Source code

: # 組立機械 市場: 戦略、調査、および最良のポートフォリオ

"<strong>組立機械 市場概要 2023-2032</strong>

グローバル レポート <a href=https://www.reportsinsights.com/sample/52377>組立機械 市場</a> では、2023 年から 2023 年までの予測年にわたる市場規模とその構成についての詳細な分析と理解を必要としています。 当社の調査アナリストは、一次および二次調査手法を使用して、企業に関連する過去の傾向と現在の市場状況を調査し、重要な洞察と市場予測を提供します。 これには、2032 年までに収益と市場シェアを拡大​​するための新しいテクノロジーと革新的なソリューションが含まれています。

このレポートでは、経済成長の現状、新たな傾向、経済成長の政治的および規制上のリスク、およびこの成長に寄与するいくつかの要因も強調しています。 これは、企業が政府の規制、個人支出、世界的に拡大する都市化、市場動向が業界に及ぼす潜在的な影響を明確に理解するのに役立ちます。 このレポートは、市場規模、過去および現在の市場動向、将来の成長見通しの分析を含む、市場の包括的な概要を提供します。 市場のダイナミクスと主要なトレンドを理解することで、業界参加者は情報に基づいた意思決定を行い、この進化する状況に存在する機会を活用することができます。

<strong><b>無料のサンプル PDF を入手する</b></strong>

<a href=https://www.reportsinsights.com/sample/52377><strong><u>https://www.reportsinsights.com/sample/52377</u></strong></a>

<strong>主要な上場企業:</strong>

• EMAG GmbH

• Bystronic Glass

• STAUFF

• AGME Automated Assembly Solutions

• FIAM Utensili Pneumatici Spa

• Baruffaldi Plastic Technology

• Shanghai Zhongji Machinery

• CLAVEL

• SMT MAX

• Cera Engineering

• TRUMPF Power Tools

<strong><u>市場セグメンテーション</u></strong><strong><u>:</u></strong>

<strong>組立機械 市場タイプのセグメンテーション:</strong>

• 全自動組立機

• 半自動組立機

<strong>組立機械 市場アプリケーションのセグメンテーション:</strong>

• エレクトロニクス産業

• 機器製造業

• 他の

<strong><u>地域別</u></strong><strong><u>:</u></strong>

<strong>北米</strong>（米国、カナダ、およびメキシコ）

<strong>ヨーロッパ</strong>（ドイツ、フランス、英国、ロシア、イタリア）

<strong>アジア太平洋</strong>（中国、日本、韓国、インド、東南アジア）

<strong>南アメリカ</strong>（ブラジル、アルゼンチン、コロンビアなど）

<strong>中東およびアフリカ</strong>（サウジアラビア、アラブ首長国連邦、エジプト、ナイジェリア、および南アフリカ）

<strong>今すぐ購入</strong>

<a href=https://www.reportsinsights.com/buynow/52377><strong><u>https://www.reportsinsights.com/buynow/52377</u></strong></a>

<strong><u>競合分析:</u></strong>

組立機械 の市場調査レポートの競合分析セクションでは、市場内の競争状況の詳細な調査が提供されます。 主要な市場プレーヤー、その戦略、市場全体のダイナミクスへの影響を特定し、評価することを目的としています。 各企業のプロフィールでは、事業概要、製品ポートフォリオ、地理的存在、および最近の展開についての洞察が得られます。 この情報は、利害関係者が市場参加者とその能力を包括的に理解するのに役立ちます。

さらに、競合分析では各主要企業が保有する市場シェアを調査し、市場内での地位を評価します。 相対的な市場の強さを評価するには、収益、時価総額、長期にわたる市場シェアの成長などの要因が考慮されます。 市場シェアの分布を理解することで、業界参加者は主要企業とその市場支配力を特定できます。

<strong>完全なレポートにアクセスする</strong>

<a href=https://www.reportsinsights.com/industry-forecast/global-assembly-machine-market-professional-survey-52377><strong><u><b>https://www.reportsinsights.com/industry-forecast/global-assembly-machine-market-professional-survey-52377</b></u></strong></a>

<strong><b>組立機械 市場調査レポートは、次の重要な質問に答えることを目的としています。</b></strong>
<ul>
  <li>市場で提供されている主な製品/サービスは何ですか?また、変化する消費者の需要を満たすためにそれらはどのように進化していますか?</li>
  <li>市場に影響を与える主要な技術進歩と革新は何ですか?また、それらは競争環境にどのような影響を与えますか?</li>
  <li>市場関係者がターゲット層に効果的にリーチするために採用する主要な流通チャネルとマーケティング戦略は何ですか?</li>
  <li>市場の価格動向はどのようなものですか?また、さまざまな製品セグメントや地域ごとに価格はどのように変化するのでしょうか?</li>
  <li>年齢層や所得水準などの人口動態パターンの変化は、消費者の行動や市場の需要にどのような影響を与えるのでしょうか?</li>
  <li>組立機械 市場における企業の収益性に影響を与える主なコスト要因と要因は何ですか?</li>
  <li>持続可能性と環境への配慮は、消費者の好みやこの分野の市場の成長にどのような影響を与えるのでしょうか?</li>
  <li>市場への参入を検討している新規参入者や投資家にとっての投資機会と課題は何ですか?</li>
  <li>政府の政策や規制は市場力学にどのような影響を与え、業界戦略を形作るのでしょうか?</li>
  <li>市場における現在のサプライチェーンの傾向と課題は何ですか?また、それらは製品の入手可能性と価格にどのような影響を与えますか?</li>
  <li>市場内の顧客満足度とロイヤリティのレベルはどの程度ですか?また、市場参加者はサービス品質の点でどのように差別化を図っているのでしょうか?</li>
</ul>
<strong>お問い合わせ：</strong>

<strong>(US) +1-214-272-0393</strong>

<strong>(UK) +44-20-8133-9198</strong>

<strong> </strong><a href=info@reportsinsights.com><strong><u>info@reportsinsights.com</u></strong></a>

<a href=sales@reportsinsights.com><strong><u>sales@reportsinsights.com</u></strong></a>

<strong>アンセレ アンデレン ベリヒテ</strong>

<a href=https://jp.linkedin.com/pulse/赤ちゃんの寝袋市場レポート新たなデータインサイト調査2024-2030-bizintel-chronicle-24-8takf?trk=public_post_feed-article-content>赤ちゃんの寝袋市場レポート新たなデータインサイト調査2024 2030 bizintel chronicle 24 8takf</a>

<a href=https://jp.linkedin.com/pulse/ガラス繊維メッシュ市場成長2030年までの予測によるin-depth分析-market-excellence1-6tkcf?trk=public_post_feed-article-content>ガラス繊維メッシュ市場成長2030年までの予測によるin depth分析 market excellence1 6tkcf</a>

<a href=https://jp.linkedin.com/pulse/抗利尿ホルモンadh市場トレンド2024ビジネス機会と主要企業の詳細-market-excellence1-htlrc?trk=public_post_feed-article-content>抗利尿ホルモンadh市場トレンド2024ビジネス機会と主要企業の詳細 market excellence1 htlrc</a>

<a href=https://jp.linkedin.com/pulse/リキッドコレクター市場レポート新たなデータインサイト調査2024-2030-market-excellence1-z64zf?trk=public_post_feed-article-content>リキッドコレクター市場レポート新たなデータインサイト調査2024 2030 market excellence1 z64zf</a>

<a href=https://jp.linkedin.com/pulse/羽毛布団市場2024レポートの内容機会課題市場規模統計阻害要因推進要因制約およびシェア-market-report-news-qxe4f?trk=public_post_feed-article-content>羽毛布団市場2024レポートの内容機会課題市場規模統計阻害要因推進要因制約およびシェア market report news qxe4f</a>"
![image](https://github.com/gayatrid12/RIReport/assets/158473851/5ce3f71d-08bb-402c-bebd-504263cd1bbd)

* _What is being asked_:
All entries shown above should be duplicated without a single difference.

* _Finished exercise_:
Source code

: # 組立機械 市場: 戦略、調査、および最良のポートフォリオ

"<strong>組立機械 市場概要 2023-2032</strong>

グローバル レポート <a href=https://www.reportsinsights.com/sample/52377>組立機械 市場</a> では、2023 年から 2023 年までの予測年にわたる市場規模とその構成についての詳細な分析と理解を必要としています。 当社の調査アナリストは、一次および二次調査手法を使用して、企業に関連する過去の傾向と現在の市場状況を調査し、重要な洞察と市場予測を提供します。 これには、2032 年までに収益と市場シェアを拡大​​するための新しいテクノロジーと革新的なソリューションが含まれています。

このレポートでは、経済成長の現状、新たな傾向、経済成長の政治的および規制上のリスク、およびこの成長に寄与するいくつかの要因も強調しています。 これは、企業が政府の規制、個人支出、世界的に拡大する都市化、市場動向が業界に及ぼす潜在的な影響を明確に理解するのに役立ちます。 このレポートは、市場規模、過去および現在の市場動向、将来の成長見通しの分析を含む、市場の包括的な概要を提供します。 市場のダイナミクスと主要なトレンドを理解することで、業界参加者は情報に基づいた意思決定を行い、この進化する状況に存在する機会を活用することができます。

<strong><b>無料のサンプル PDF を入手する</b></strong>

<a href=https://www.reportsinsights.com/sample/52377><strong><u>https://www.reportsinsights.com/sample/52377</u></strong></a>

<strong>主要な上場企業:</strong>

• EMAG GmbH

• Bystronic Glass

• STAUFF

• AGME Automated Assembly Solutions

• FIAM Utensili Pneumatici Spa

• Baruffaldi Plastic Technology

• Shanghai Zhongji Machinery

• CLAVEL

• SMT MAX

• Cera Engineering

• TRUMPF Power Tools

<strong><u>市場セグメンテーション</u></strong><strong><u>:</u></strong>

<strong>組立機械 市場タイプのセグメンテーション:</strong>

• 全自動組立機

• 半自動組立機

<strong>組立機械 市場アプリケーションのセグメンテーション:</strong>

• エレクトロニクス産業

• 機器製造業

• 他の

<strong><u>地域別</u></strong><strong><u>:</u></strong>

<strong>北米</strong>（米国、カナダ、およびメキシコ）

<strong>ヨーロッパ</strong>（ドイツ、フランス、英国、ロシア、イタリア）

<strong>アジア太平洋</strong>（中国、日本、韓国、インド、東南アジア）

<strong>南アメリカ</strong>（ブラジル、アルゼンチン、コロンビアなど）

<strong>中東およびアフリカ</strong>（サウジアラビア、アラブ首長国連邦、エジプト、ナイジェリア、および南アフリカ）

<strong>今すぐ購入</strong>

<a href=https://www.reportsinsights.com/buynow/52377><strong><u>https://www.reportsinsights.com/buynow/52377</u></strong></a>

<strong><u>競合分析:</u></strong>

組立機械 の市場調査レポートの競合分析セクションでは、市場内の競争状況の詳細な調査が提供されます。 主要な市場プレーヤー、その戦略、市場全体のダイナミクスへの影響を特定し、評価することを目的としています。 各企業のプロフィールでは、事業概要、製品ポートフォリオ、地理的存在、および最近の展開についての洞察が得られます。 この情報は、利害関係者が市場参加者とその能力を包括的に理解するのに役立ちます。

さらに、競合分析では各主要企業が保有する市場シェアを調査し、市場内での地位を評価します。 相対的な市場の強さを評価するには、収益、時価総額、長期にわたる市場シェアの成長などの要因が考慮されます。 市場シェアの分布を理解することで、業界参加者は主要企業とその市場支配力を特定できます。

<strong>完全なレポートにアクセスする</strong>

<a href=https://www.reportsinsights.com/industry-forecast/global-assembly-machine-market-professional-survey-52377><strong><u><b>https://www.reportsinsights.com/industry-forecast/global-assembly-machine-market-professional-survey-52377</b></u></strong></a>

<strong><b>組立機械 市場調査レポートは、次の重要な質問に答えることを目的としています。</b></strong>
<ul>
  <li>市場で提供されている主な製品/サービスは何ですか?また、変化する消費者の需要を満たすためにそれらはどのように進化していますか?</li>
  <li>市場に影響を与える主要な技術進歩と革新は何ですか?また、それらは競争環境にどのような影響を与えますか?</li>
  <li>市場関係者がターゲット層に効果的にリーチするために採用する主要な流通チャネルとマーケティング戦略は何ですか?</li>
  <li>市場の価格動向はどのようなものですか?また、さまざまな製品セグメントや地域ごとに価格はどのように変化するのでしょうか?</li>
  <li>年齢層や所得水準などの人口動態パターンの変化は、消費者の行動や市場の需要にどのような影響を与えるのでしょうか?</li>
  <li>組立機械 市場における企業の収益性に影響を与える主なコスト要因と要因は何ですか?</li>
  <li>持続可能性と環境への配慮は、消費者の好みやこの分野の市場の成長にどのような影響を与えるのでしょうか?</li>
  <li>市場への参入を検討している新規参入者や投資家にとっての投資機会と課題は何ですか?</li>
  <li>政府の政策や規制は市場力学にどのような影響を与え、業界戦略を形作るのでしょうか?</li>
  <li>市場における現在のサプライチェーンの傾向と課題は何ですか?また、それらは製品の入手可能性と価格にどのような影響を与えますか?</li>
  <li>市場内の顧客満足度とロイヤリティのレベルはどの程度ですか?また、市場参加者はサービス品質の点でどのように差別化を図っているのでしょうか?</li>
</ul>
<strong>お問い合わせ：</strong>

<strong>(US) +1-214-272-0393</strong>

<strong>(UK) +44-20-8133-9198</strong>

<strong> </strong><a href=info@reportsinsights.com><strong><u>info@reportsinsights.com</u></strong></a>

<a href=sales@reportsinsights.com><strong><u>sales@reportsinsights.com</u></strong></a>

<strong>アンセレ アンデレン ベリヒテ</strong>

<a href=https://jp.linkedin.com/pulse/赤ちゃんの寝袋市場レポート新たなデータインサイト調査2024-2030-bizintel-chronicle-24-8takf?trk=public_post_feed-article-content>赤ちゃんの寝袋市場レポート新たなデータインサイト調査2024 2030 bizintel chronicle 24 8takf</a>

<a href=https://jp.linkedin.com/pulse/ガラス繊維メッシュ市場成長2030年までの予測によるin-depth分析-market-excellence1-6tkcf?trk=public_post_feed-article-content>ガラス繊維メッシュ市場成長2030年までの予測によるin depth分析 market excellence1 6tkcf</a>

<a href=https://jp.linkedin.com/pulse/抗利尿ホルモンadh市場トレンド2024ビジネス機会と主要企業の詳細-market-excellence1-htlrc?trk=public_post_feed-article-content>抗利尿ホルモンadh市場トレンド2024ビジネス機会と主要企業の詳細 market excellence1 htlrc</a>

<a href=https://jp.linkedin.com/pulse/リキッドコレクター市場レポート新たなデータインサイト調査2024-2030-market-excellence1-z64zf?trk=public_post_feed-article-content>リキッドコレクター市場レポート新たなデータインサイト調査2024 2030 market excellence1 z64zf</a>

<a href=https://jp.linkedin.com/pulse/羽毛布団市場2024レポートの内容機会課題市場規模統計阻害要因推進要因制約およびシェア-market-report-news-qxe4f?trk=public_post_feed-article-content>羽毛布団市場2024レポートの内容機会課題市場規模統計阻害要因推進要因制約およびシェア market report news qxe4f</a>"
![image](https://github.com/gayatrid12/RIReport/assets/158473851/5ce3f71d-08bb-402c-bebd-504263cd1bbd)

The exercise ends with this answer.